War es bis vor kurzem noch üblich zu Konferenzen oder Sitzungen zu gehen um eben an diesen aktiv teilzunehmen oder zuzuhören oder vielleicht auch zu schlafen, so steht heute bei diesen Aktivitäten dank WLAN im Prinzip immer Internet zur Verfügung. Nun leidet heute wohl jeder "Wissensarbeiter" v.a. an zwei Dingen: erstens an zu wenig Zeit und zweitens an einer Lawine an Emails, die ihm vor allem Zeit rauben. Was liegt also näher, langweilige Teile derartiger Veranstaltungen mit dem Beantworten von Emails zu verbringen bzw. mit dem Schreiben von Blogs (wie ich das jetzt tue), dem Surfen im Netz usw.

Nun ist hier vielleicht zunächst nichts einzuwenden. Warum soll man wertvolle Lebenszeit mit langweiligen Vorträgen verschwenden, wenn man wichtigeres in dieser Zeit machen kann. Allerdings wird dann doch die Abgrenzung schwierig: Jetzt arbeitet man schon so schön an einem Email, oder liest eine interessante Webseite, aber ein neuer Vortrag beginnt, oder ein neues Thema im Meetig wird angesprochen. Was ist jetzt interessanter? Weiter online bleiben oder konzentriert zuhören bzw. mitdiskutieren?

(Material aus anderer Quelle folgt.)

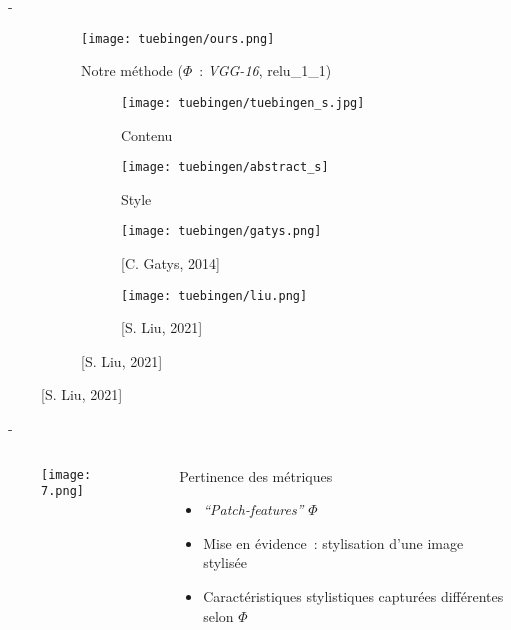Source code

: \documentclass[aspectratio=169, 22pt]{beamer}
\begin{document}
\begin{frame}{\secname~- \subsecname}
  \begin{figure}
    \begin{subfigure}{0.47\linewidth}
      \texttt{[image: tuebingen/ours.png]}
      \caption{Notre méthode ($\Phi$ : \emph{VGG-16}, relu\_1\_1)}
    \end{subfigure}
    \begin{subfigure}{0.45\linewidth}
      \begin{subfigure}{0.45\linewidth}
        \texttt{[image: tuebingen/tuebingen\_s.jpg]}
        \caption{Contenu}
      \end{subfigure}
      \begin{subfigure}{0.45\linewidth}
        \texttt{[image: tuebingen/abstract\_s]}
        \caption{Style}
      \end{subfigure}

      \begin{subfigure}{0.45\linewidth}
        \texttt{[image: tuebingen/gatys.png]}
        \caption{[C. Gatys, 2014]}
      \end{subfigure}
      \begin{subfigure}{0.45\linewidth}
        \texttt{[image: tuebingen/liu.png]}
        \caption{[S. Liu, 2021]}
      \end{subfigure}
    \end{subfigure}
  \end{figure}
\end{frame}


\begin{frame}{\secname~- \subsecname}
  \begin{columns}
    \begin{column}{0.5\linewidth}
      \begin{figure}
        \centering
        \texttt{[image: 7.png]}
      \end{figure}
    \end{column}
    \begin{column}{0.5\linewidth}
      \begin{block}{Pertinence des métriques}
        \begin{itemize}
        \item \emph{``Patch-features''} $\Phi$
        \item Mise en évidence : stylisation d'une image stylisée
        \item Caractéristiques stylistiques capturées différentes selon $\Phi$
        \end{itemize}
      \end{block}
    \end{column}
  \end{columns}
\end{frame}
\end{document}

Ich meine, dass wir hier in einer Übergangs-Situation sind. Denn es kann eigentlich niemanden die Absurdität der Situation entgehen: wir reisen tausende von Kilometern um in einem Konferenzsaal Emails zu lesen, bzw. werden gezwungen Stunden in langweiligen Sitzungen zu verbringen, die wir dann wenigstens mit alltäglicher Arbeit nützlich zu gestalten versuchen.

Dies wird vermutlich immer weniger konstruktiv und produktiv. Aber was ist die Lösung? Kürzere, fokussiertere Meetings? Wie soll man diese wieder organisieren? Bei der nototischen Zeitknappheit aller Beteiligter, die von einem Meeting zum nächsten hetzend kaum noch zu erreichen sind? Also machen wir vielleicht eher das gegenteil: wenn wir schon mal ein Meeting zusammenbringen, dann aber alles hineinpacken was möglich ist, und wenn es 6 Stunden dauert.

Mir erscheint der momentane Zustand aber wenig wünschenswert. Auf der einen Seite halten wir heilige Rituale (wie Konferenzen und Meetings) aufrecht, und zwar in derselben Weise, wie sie seit Jahrzehnten gehandhabt wurden (nun muss ich anmerken, dass es neuere Formen bspw. von Konferenzen gibt, Stichwort Barcamp, aber das ist nicht wirklich das Thema hier), auf der anderen Seite stehlen wir damit dem Großteil der Teilnehmer ihre Zeit. Dafür geben wir ihnen aber auf der anderen Seite (bspw. durch das zur-Verfügung stellen von WLAN, bzw. durch das nicht-abschalten von Mobiltelefonen (eine Unart die extra diskutiert werden sollte)) die Motivation sich auszuklinken.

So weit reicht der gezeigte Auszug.